**What is being asked:** Should any entry hold a picture, omit that picture and copy the rest of the entry exactly.

**Exercise material:**
"""
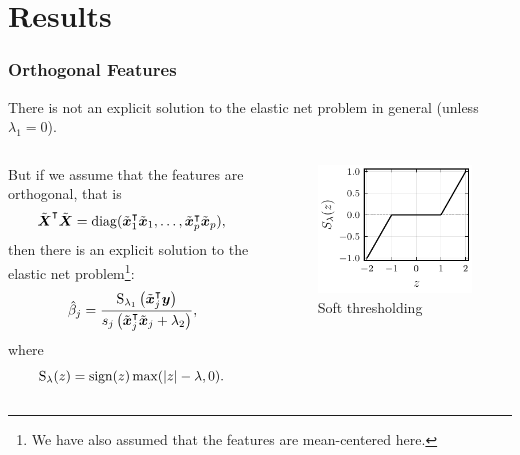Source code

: \documentclass[10pt]{beamer}
\begin{document}
\section{Results}

\begin{frame}[c]
  \frametitle{Orthogonal Features}

  There is not an explicit solution to the elastic net problem in general (unless \(\lambda_1 = 0\)).

  \bigskip\pause

  \begin{columns}
    \begin{column}{0.45\textwidth}
      But if we assume that the features are orthogonal, that is
      \[
        \tilde{\boldsymbol{X}}^\intercal \tilde{\boldsymbol{X}} = \operatorname{diag}(\tilde{\boldsymbol{x}}_1^\intercal \tilde{\boldsymbol{x}}_1, \dots, \tilde{\boldsymbol{x}}_p^\intercal \tilde{\boldsymbol{x}}_p),
      \]
      then there is an explicit solution to the elastic net problem\footnote[frame]{We have also assumed that the features are mean-centered here.}:
      \begin{equation*}
        \hat\beta_j = \frac{\operatorname{S}_{\lambda_1}\left(\tilde{\boldsymbol{x}}_j^\intercal \boldsymbol{y}\right)}{s_j\left(\tilde{\boldsymbol{x}}_j^\intercal \tilde{\boldsymbol{x}}_j + \lambda_2\right)},
      \end{equation*}
      where
      \[
        \operatorname{S}_\lambda(z) = \operatorname{sign}(z) \max(|z| - \lambda, 0).
      \]\pause
    \end{column}
    \begin{column}{0.45\textwidth}
      \begin{figure}[htpb]
        \centering
        \includegraphics[]{figures/soft-thresholding.pdf}
        \caption{%
          Soft thresholding
        }
      \end{figure}
    \end{column}
  \end{columns}

\end{frame}
\end{document}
"""
**Exercise answer:**
Source code

: \documentclass[10pt]{beamer}
\begin{document}
\section{Results}

\begin{frame}[c]
  \frametitle{Orthogonal Features}

  There is not an explicit solution to the elastic net problem in general (unless \(\lambda_1 = 0\)).

  \bigskip\pause

  \begin{columns}
    \begin{column}{0.45\textwidth}
      But if we assume that the features are orthogonal, that is
      \[
        \tilde{\boldsymbol{X}}^\intercal \tilde{\boldsymbol{X}} = \operatorname{diag}(\tilde{\boldsymbol{x}}_1^\intercal \tilde{\boldsymbol{x}}_1, \dots, \tilde{\boldsymbol{x}}_p^\intercal \tilde{\boldsymbol{x}}_p),
      \]
      then there is an explicit solution to the elastic net problem\footnote[frame]{We have also assumed that the features are mean-centered here.}:
      \begin{equation*}
        \hat\beta_j = \frac{\operatorname{S}_{\lambda_1}\left(\tilde{\boldsymbol{x}}_j^\intercal \boldsymbol{y}\right)}{s_j\left(\tilde{\boldsymbol{x}}_j^\intercal \tilde{\boldsymbol{x}}_j + \lambda_2\right)},
      \end{equation*}
      where
      \[
        \operatorname{S}_\lambda(z) = \operatorname{sign}(z) \max(|z| - \lambda, 0).
      \]\pause
    \end{column}
    \begin{column}{0.45\textwidth}
      \begin{figure}[htpb]
        \centering
        \includegraphics[]{figures/soft-thresholding.pdf}
        \caption{%
          Soft thresholding
        }
      \end{figure}
    \end{column}
  \end{columns}

\end{frame}
\end{document}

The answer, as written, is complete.